*ABOUT THIS EXERCISE:* Look for the word "idle" in the records, and copy each line where it appears.

Pictures paired with source code
──────
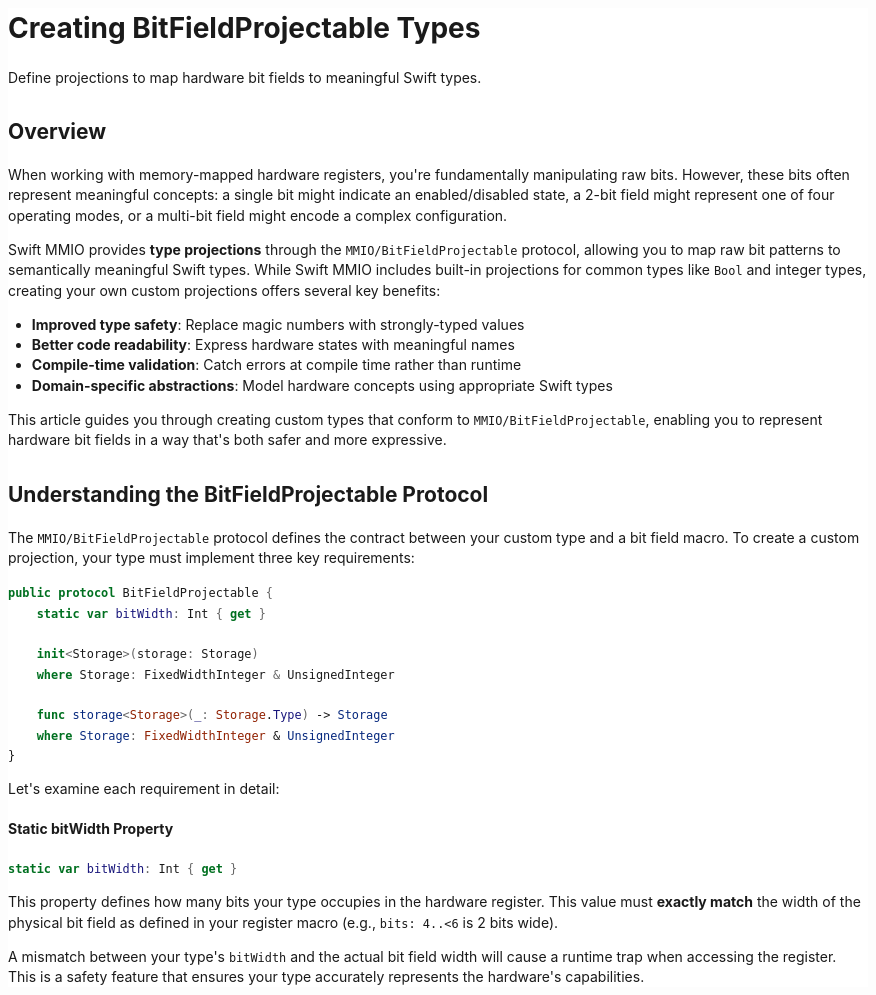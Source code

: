 # Creating BitFieldProjectable Types

Define projections to map hardware bit fields to meaningful Swift types.

## Overview

When working with memory-mapped hardware registers, you're fundamentally manipulating raw bits. However, these bits often represent meaningful concepts: a single bit might indicate an enabled/disabled state, a 2-bit field might represent one of four operating modes, or a multi-bit field might encode a complex configuration.

Swift MMIO provides **type projections** through the ``MMIO/BitFieldProjectable`` protocol, allowing you to map raw bit patterns to semantically meaningful Swift types. While Swift MMIO includes built-in projections for common types like `Bool` and integer types, creating your own custom projections offers several key benefits:

- **Improved type safety**: Replace magic numbers with strongly-typed values
- **Better code readability**: Express hardware states with meaningful names
- **Compile-time validation**: Catch errors at compile time rather than runtime
- **Domain-specific abstractions**: Model hardware concepts using appropriate Swift types

This article guides you through creating custom types that conform to ``MMIO/BitFieldProjectable``, enabling you to represent hardware bit fields in a way that's both safer and more expressive.

## Understanding the BitFieldProjectable Protocol

The ``MMIO/BitFieldProjectable`` protocol defines the contract between your custom type and a bit field macro. To create a custom projection, your type must implement three key requirements:

```swift
public protocol BitFieldProjectable {
    static var bitWidth: Int { get }

    init<Storage>(storage: Storage)
    where Storage: FixedWidthInteger & UnsignedInteger

    func storage<Storage>(_: Storage.Type) -> Storage
    where Storage: FixedWidthInteger & UnsignedInteger
}
```

Let's examine each requirement in detail:

#### Static bitWidth Property

```swift
static var bitWidth: Int { get }
```

This property defines how many bits your type occupies in the hardware register. This value must **exactly match** the width of the physical bit field as defined in your register macro (e.g., `bits: 4..<6` is 2 bits wide).

A mismatch between your type's `bitWidth` and the actual bit field width will cause a runtime trap when accessing the register. This is a safety feature that ensures your type accurately represents the hardware's capabilities.
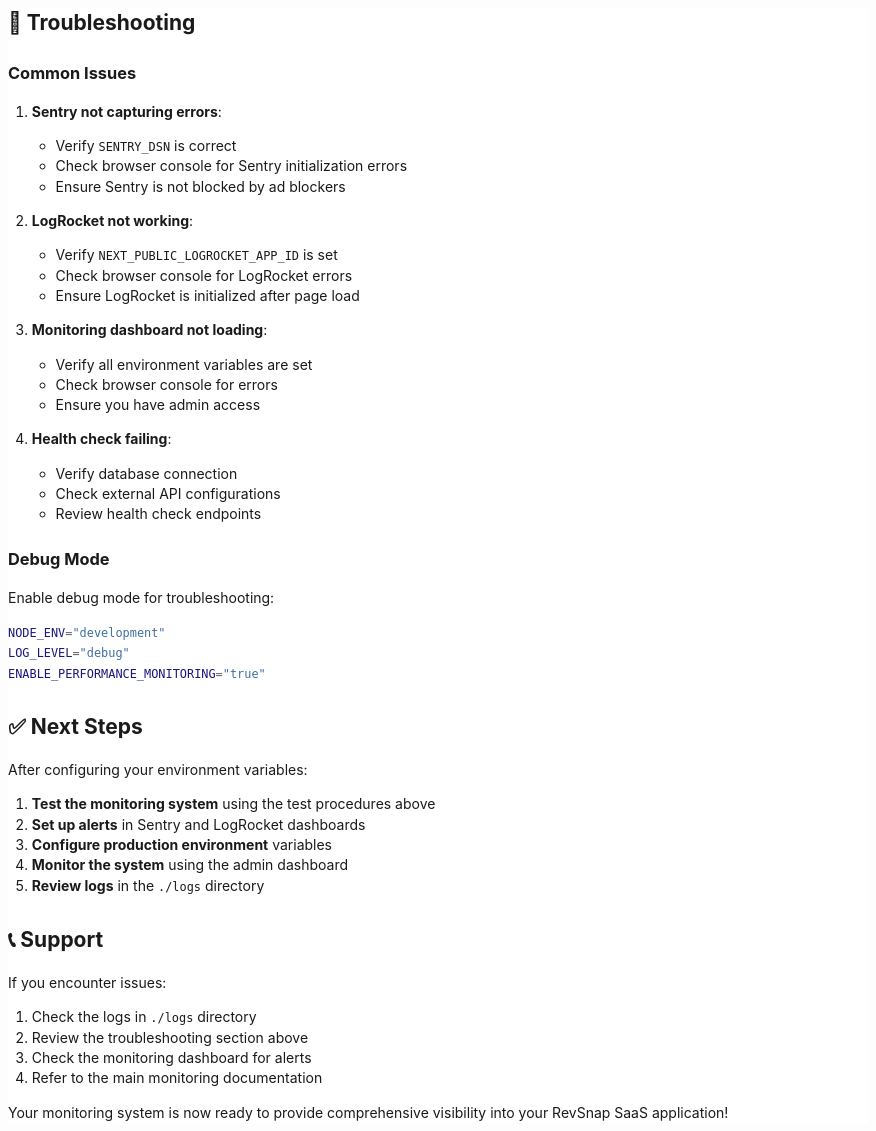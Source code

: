 ## 🚨 Troubleshooting

### Common Issues

1. **Sentry not capturing errors**:
   - Verify `SENTRY_DSN` is correct
   - Check browser console for Sentry initialization errors
   - Ensure Sentry is not blocked by ad blockers

2. **LogRocket not working**:
   - Verify `NEXT_PUBLIC_LOGROCKET_APP_ID` is set
   - Check browser console for LogRocket errors
   - Ensure LogRocket is initialized after page load

3. **Monitoring dashboard not loading**:
   - Verify all environment variables are set
   - Check browser console for errors
   - Ensure you have admin access

4. **Health check failing**:
   - Verify database connection
   - Check external API configurations
   - Review health check endpoints

### Debug Mode

Enable debug mode for troubleshooting:

```bash
NODE_ENV="development"
LOG_LEVEL="debug"
ENABLE_PERFORMANCE_MONITORING="true"
```

## ✅ Next Steps

After configuring your environment variables:

1. **Test the monitoring system** using the test procedures above
2. **Set up alerts** in Sentry and LogRocket dashboards
3. **Configure production environment** variables
4. **Monitor the system** using the admin dashboard
5. **Review logs** in the `./logs` directory

## 📞 Support

If you encounter issues:

1. Check the logs in `./logs` directory
2. Review the troubleshooting section above
3. Check the monitoring dashboard for alerts
4. Refer to the main monitoring documentation

Your monitoring system is now ready to provide comprehensive visibility into your RevSnap SaaS application! 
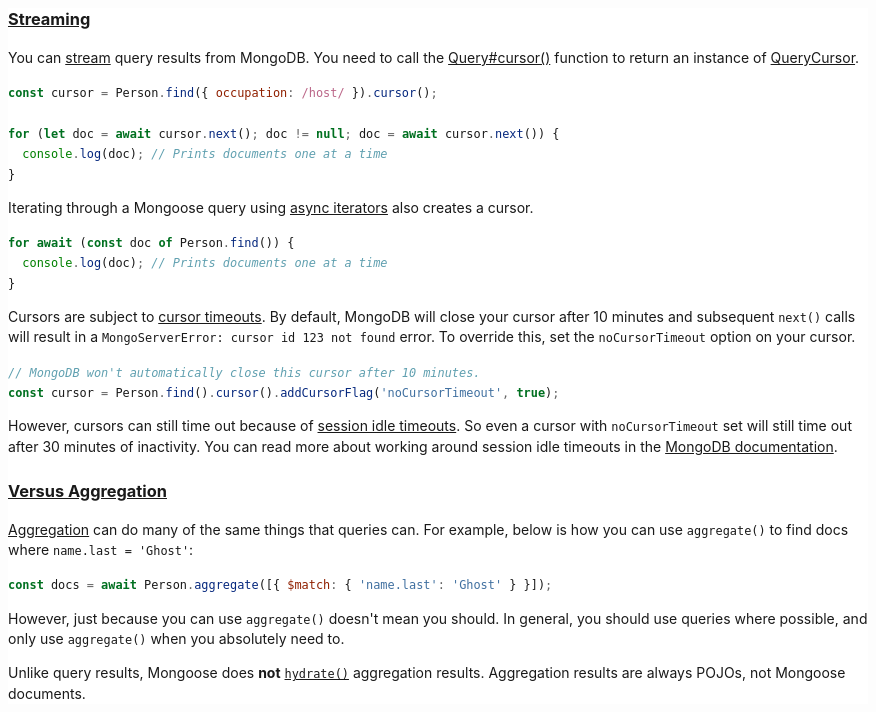 <h3 id="streaming"><a href="#streaming">Streaming</a></h3>

You can [stream](http://nodejs.org/api/stream.html) query results from
MongoDB. You need to call the
[Query#cursor()](api/query.html#query_Query-cursor) function to return an instance of [QueryCursor](api/query.html#query_Query-cursor).

```javascript
const cursor = Person.find({ occupation: /host/ }).cursor();

for (let doc = await cursor.next(); doc != null; doc = await cursor.next()) {
  console.log(doc); // Prints documents one at a time
}
```

Iterating through a Mongoose query using [async iterators](https://thecodebarbarian.com/getting-started-with-async-iterators-in-node-js.html)
also creates a cursor.

```javascript
for await (const doc of Person.find()) {
  console.log(doc); // Prints documents one at a time
}
```

Cursors are subject to [cursor timeouts](https://stackoverflow.com/questions/21853178/when-a-mongodb-cursor-will-expire).
By default, MongoDB will close your cursor after 10 minutes and subsequent
`next()` calls will result in a `MongoServerError: cursor id 123 not found` error.
To override this, set the `noCursorTimeout` option on your cursor.

```javascript
// MongoDB won't automatically close this cursor after 10 minutes.
const cursor = Person.find().cursor().addCursorFlag('noCursorTimeout', true);
```

However, cursors can still time out because of [session idle timeouts](https://docs.mongodb.com/manual/reference/method/cursor.noCursorTimeout/#session-idle-timeout-overrides-nocursortimeout).
So even a cursor with `noCursorTimeout` set will still time out after 30 minutes
of inactivity. You can read more about working around session idle timeouts in the [MongoDB documentation](https://docs.mongodb.com/manual/reference/method/cursor.noCursorTimeout/#session-idle-timeout-overrides-nocursortimeout).

<h3 id="versus-aggregation"><a href="#versus-aggregation">Versus Aggregation</a></h3>

[Aggregation](aggregate.html#aggregate_Aggregate) can
do many of the same things that queries can. For example, below is
how you can use `aggregate()` to find docs where `name.last = 'Ghost'`:

```javascript
const docs = await Person.aggregate([{ $match: { 'name.last': 'Ghost' } }]);
```

However, just because you can use `aggregate()` doesn't mean you should.
In general, you should use queries where possible, and only use `aggregate()`
when you absolutely need to.

Unlike query results, Mongoose does **not** [`hydrate()`](api/model.html#model_Model-hydrate)
aggregation results. Aggregation results are always POJOs, not Mongoose
documents.
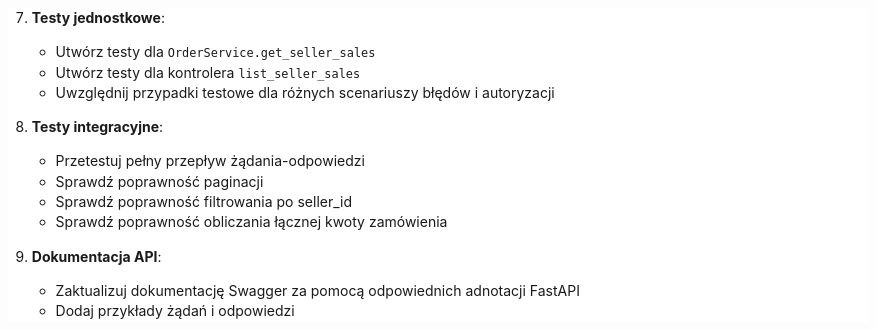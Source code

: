 7. **Testy jednostkowe**:
   - Utwórz testy dla `OrderService.get_seller_sales`
   - Utwórz testy dla kontrolera `list_seller_sales`
   - Uwzględnij przypadki testowe dla różnych scenariuszy błędów i autoryzacji

8. **Testy integracyjne**:
   - Przetestuj pełny przepływ żądania-odpowiedzi
   - Sprawdź poprawność paginacji
   - Sprawdź poprawność filtrowania po seller_id
   - Sprawdź poprawność obliczania łącznej kwoty zamówienia

9. **Dokumentacja API**:
   - Zaktualizuj dokumentację Swagger za pomocą odpowiednich adnotacji FastAPI
   - Dodaj przykłady żądań i odpowiedzi 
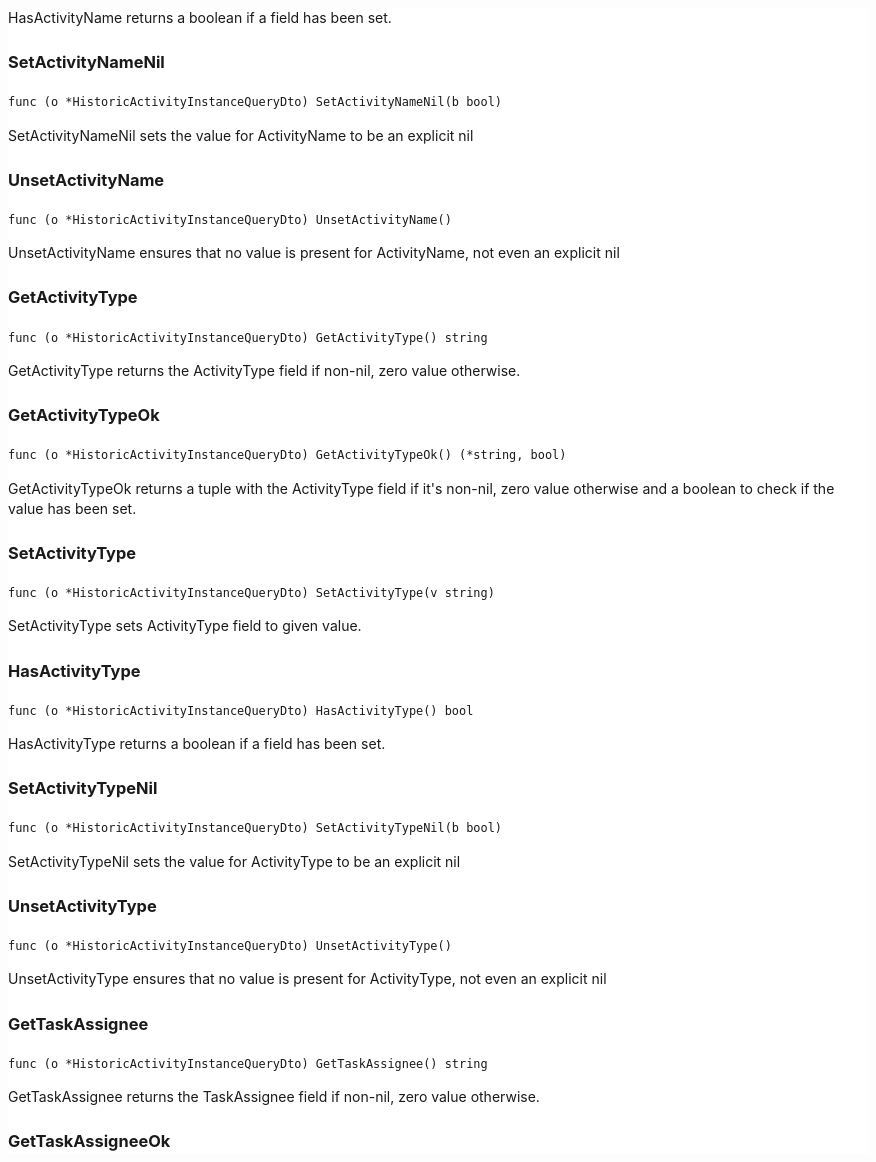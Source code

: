 HasActivityName returns a boolean if a field has been set.

### SetActivityNameNil

`func (o *HistoricActivityInstanceQueryDto) SetActivityNameNil(b bool)`

 SetActivityNameNil sets the value for ActivityName to be an explicit nil

### UnsetActivityName
`func (o *HistoricActivityInstanceQueryDto) UnsetActivityName()`

UnsetActivityName ensures that no value is present for ActivityName, not even an explicit nil
### GetActivityType

`func (o *HistoricActivityInstanceQueryDto) GetActivityType() string`

GetActivityType returns the ActivityType field if non-nil, zero value otherwise.

### GetActivityTypeOk

`func (o *HistoricActivityInstanceQueryDto) GetActivityTypeOk() (*string, bool)`

GetActivityTypeOk returns a tuple with the ActivityType field if it's non-nil, zero value otherwise
and a boolean to check if the value has been set.

### SetActivityType

`func (o *HistoricActivityInstanceQueryDto) SetActivityType(v string)`

SetActivityType sets ActivityType field to given value.

### HasActivityType

`func (o *HistoricActivityInstanceQueryDto) HasActivityType() bool`

HasActivityType returns a boolean if a field has been set.

### SetActivityTypeNil

`func (o *HistoricActivityInstanceQueryDto) SetActivityTypeNil(b bool)`

 SetActivityTypeNil sets the value for ActivityType to be an explicit nil

### UnsetActivityType
`func (o *HistoricActivityInstanceQueryDto) UnsetActivityType()`

UnsetActivityType ensures that no value is present for ActivityType, not even an explicit nil
### GetTaskAssignee

`func (o *HistoricActivityInstanceQueryDto) GetTaskAssignee() string`

GetTaskAssignee returns the TaskAssignee field if non-nil, zero value otherwise.

### GetTaskAssigneeOk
──────
*SOLUTION TO THE EXERCISE:*
However, cursors can still time out because of [session idle timeouts](https://docs.mongodb.com/manual/reference/method/cursor.noCursorTimeout/#session-idle-timeout-overrides-nocursortimeout).
of inactivity. You can read more about working around session idle timeouts in the [MongoDB documentation](https://docs.mongodb.com/manual/reference/method/cursor.noCursorTimeout/#session-idle-timeout-overrides-nocursortimeout).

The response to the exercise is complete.